The Cabinet of Curiosities section of the exhibition How to Collect Art: The Karel Tutsch Story introduces visitors to Karel Tutsch’s early collecting activities through a set of ex libris – a collection of small-scale applied graphic art. From here, Tutsch’s interests logically expanded to include fine art prints. Over time, the Cabinet of Curiosities will present various artists and their works on paper that form an indispensable part of the collection.
Thanks to his absurd sense of sarcasm, the painter, printmaker, long-time teacher and leading representative of the New Figuration of the 1960s Jiří Načeradský is among other things associated with the “Czech Grotesque”. Already as a student, he was creating works characterised by a gestural rawness and expressiveness, and yet each seemingly random brushstroke hides a conscious and well-considered strategy. For Načeradský, painting and drawing was a game that underwent several quite radical transformations over the years: “At each age, a person thinks differently, lives differently, and so he should paint differently as well…, even if he’s still the same person. I don’t want to get to know myself, I want to surprise myself – at least a little… .” After 1967, when he showed a series of paintings of naked runners at the Mánes exhibition hall in Prague, he never ceased to surprise himself, critics and visitors to his exhibitions, alternating realistic scenes with stylised machines, Donald Duck, deformed female figures and geometric landscapes.

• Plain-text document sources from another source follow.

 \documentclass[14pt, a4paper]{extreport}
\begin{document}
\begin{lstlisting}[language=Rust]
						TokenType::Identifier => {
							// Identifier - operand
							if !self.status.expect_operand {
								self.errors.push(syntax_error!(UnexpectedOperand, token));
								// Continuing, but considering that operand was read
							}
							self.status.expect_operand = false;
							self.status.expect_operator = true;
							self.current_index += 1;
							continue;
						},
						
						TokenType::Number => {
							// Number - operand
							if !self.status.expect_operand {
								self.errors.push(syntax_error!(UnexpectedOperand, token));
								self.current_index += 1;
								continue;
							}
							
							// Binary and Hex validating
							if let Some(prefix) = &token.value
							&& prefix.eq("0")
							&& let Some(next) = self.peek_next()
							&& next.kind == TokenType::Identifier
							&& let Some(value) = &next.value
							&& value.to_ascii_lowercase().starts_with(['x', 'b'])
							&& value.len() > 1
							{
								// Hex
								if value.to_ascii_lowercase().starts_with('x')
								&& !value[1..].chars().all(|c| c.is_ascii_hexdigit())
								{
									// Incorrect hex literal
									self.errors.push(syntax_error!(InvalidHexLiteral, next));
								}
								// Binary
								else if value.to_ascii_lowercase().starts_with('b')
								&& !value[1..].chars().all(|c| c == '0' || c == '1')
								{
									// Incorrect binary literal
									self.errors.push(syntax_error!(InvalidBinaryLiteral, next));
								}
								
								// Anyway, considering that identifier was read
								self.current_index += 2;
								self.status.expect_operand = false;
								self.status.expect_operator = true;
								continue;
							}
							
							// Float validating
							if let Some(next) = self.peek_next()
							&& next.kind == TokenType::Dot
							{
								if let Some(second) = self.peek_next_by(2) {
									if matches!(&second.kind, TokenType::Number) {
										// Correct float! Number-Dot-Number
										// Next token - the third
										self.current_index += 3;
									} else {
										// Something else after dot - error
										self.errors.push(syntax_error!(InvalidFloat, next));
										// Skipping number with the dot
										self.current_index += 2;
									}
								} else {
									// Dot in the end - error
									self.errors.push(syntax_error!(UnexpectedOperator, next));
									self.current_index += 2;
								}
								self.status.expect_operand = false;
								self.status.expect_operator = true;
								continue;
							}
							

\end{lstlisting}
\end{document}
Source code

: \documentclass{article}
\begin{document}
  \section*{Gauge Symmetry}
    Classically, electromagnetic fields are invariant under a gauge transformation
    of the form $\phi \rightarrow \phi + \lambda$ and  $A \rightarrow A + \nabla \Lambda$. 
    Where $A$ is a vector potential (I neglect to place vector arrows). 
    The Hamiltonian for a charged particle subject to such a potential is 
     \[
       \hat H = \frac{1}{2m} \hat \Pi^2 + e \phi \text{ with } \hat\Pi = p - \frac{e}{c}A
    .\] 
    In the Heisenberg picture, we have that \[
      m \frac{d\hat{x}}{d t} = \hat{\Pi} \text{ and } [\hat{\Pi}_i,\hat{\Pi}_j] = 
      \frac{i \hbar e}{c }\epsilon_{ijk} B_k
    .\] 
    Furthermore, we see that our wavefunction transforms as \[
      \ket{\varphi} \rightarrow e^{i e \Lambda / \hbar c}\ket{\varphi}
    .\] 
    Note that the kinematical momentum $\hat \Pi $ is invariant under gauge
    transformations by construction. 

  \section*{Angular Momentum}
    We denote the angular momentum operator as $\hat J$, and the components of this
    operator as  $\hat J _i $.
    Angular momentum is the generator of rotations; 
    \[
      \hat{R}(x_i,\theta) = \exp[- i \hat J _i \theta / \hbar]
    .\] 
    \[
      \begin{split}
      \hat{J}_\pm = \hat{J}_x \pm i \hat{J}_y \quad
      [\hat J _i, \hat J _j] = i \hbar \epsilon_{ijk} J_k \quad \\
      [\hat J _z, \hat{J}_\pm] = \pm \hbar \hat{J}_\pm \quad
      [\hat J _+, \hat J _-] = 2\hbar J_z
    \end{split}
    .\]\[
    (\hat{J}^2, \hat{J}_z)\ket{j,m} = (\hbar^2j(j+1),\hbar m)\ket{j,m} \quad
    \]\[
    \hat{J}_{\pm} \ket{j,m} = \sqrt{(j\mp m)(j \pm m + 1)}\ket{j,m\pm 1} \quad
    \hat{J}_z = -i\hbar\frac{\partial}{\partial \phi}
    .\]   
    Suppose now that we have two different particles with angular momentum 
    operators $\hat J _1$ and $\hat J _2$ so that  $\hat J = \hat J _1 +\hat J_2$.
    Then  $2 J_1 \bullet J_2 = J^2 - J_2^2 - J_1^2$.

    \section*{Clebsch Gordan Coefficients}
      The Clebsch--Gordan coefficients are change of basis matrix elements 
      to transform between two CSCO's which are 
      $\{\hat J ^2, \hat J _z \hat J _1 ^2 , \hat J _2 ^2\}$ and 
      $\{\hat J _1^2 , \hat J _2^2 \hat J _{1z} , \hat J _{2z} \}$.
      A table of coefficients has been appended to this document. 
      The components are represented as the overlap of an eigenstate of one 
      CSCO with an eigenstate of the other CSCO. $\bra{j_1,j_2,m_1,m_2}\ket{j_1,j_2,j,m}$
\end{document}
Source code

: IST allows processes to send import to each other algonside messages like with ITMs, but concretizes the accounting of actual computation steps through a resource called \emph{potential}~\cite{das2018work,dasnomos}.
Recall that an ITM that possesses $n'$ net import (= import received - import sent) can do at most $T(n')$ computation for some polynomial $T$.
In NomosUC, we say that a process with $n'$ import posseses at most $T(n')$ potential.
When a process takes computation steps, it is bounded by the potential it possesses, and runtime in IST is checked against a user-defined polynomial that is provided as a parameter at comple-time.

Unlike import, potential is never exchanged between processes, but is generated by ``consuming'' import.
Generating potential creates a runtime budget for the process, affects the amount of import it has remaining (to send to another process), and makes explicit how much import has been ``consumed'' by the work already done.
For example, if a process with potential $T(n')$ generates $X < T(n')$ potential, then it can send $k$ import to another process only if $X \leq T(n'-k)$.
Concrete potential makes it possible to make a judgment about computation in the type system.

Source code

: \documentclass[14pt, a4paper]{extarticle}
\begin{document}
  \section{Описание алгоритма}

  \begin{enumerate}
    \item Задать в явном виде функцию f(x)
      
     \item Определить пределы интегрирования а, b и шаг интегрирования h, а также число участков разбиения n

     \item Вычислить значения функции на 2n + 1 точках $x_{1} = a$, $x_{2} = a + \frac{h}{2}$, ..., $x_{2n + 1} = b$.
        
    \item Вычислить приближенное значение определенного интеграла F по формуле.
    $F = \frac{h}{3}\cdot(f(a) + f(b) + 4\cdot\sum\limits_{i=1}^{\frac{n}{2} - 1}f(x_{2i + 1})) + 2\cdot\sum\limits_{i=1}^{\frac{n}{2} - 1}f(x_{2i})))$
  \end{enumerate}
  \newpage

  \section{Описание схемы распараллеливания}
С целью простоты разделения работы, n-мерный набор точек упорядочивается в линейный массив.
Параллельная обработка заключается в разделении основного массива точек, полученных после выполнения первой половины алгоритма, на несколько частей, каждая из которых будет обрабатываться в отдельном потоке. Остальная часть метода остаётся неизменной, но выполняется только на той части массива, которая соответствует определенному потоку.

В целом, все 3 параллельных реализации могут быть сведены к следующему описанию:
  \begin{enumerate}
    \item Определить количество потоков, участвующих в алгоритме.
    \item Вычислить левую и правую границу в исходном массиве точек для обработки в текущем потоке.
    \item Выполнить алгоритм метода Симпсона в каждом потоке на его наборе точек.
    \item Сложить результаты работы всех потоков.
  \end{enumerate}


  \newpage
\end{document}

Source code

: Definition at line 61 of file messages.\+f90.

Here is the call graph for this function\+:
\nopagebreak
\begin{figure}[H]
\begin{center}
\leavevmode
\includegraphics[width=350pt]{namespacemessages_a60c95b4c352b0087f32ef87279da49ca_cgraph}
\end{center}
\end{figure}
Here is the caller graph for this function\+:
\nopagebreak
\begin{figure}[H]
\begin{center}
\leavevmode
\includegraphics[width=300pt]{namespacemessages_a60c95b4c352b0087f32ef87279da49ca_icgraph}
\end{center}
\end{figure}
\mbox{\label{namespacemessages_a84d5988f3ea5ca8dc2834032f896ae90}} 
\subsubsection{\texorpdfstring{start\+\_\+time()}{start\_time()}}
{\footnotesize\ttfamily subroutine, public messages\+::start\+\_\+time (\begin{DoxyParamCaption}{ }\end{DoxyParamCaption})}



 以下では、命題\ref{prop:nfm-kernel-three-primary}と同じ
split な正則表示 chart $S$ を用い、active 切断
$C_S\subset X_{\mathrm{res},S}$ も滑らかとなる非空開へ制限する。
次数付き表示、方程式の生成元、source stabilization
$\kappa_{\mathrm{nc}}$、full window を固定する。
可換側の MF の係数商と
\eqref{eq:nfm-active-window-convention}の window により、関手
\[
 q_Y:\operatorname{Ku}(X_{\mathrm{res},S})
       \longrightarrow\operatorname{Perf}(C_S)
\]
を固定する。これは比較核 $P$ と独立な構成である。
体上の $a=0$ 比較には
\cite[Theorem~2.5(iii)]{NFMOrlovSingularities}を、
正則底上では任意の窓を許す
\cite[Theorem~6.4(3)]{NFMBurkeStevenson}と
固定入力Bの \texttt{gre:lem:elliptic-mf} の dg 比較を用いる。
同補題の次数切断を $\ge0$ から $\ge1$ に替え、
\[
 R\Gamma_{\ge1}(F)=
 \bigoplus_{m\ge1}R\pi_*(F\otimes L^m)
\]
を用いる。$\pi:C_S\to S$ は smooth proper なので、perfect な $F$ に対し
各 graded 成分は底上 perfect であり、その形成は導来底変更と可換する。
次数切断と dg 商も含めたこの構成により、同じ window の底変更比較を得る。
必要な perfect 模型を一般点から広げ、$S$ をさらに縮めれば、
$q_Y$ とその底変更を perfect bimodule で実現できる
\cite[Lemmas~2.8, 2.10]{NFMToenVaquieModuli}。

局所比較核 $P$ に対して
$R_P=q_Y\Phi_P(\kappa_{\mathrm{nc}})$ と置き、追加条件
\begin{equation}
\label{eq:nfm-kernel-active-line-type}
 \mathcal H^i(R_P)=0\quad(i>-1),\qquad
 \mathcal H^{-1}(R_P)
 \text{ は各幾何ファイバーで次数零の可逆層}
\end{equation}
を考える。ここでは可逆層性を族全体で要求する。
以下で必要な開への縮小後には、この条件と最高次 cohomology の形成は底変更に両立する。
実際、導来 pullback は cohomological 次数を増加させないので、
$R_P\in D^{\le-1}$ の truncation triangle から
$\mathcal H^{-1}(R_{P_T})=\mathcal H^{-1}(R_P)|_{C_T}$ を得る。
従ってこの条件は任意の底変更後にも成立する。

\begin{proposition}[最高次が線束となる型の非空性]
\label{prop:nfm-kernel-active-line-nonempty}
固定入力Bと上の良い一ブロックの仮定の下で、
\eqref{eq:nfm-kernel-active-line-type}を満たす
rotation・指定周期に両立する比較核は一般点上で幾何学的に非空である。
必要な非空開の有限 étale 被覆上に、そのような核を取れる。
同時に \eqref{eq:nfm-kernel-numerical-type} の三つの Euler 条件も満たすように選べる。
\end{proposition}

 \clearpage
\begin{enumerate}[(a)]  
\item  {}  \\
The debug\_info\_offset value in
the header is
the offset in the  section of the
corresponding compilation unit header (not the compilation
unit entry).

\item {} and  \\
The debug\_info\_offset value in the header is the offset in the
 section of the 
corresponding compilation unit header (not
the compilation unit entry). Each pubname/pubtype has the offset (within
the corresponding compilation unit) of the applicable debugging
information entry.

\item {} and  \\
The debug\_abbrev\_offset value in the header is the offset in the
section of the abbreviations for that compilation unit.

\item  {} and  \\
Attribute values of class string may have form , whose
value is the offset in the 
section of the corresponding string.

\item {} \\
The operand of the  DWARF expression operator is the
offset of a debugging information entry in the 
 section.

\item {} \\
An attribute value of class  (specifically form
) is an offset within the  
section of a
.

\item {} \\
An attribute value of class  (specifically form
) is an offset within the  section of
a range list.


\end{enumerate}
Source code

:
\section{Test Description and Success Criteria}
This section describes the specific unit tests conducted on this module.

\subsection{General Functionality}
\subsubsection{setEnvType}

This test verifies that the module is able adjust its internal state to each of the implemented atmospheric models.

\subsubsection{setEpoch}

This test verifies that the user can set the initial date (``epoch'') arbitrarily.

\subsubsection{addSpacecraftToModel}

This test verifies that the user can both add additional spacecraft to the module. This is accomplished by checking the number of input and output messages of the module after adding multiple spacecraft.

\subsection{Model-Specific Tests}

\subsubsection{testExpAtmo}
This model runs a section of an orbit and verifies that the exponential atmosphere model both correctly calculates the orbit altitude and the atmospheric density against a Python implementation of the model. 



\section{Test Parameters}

Although the interaction between men and women was a life-long subject for Načeradský, one which he explored in works frequently imbued with an almost brutal eroticism, sense of mutual struggle, careful avoidance, temptation and destructive intrigue, in the early 1990s he turned his attention to the individual, to solitary man in the universe. Working with the mathematician Jaroslav Nešetřil, he came up with “anthropogeometry”, a method which among other things influenced the drawings he made for two exhibitions at Karel Tutsch’s Na bidýlku gallery (On the Shoulders of Giants 1–2, 1994 and 1995). In these, Načeradský paid tribute to the old masters and thinkers whose works let us see father than they themselves ever could.
The ensemble of drawings and prints by Jiří Načeradský – nearly 100 works reflecting the artist’s activities between 1965 and 1994 – is the largest in the Karel Tutsch Collection. The greater part of these works probably entered the collection in relation to the exhibitions that Tutsch put together in the late 1970s and early 1980s without official approval. According to personal reminiscences, he organised one such showing for Načeradský in 1978 whose explicitly sexual and sarcastic motifs made it an unforgettable experience.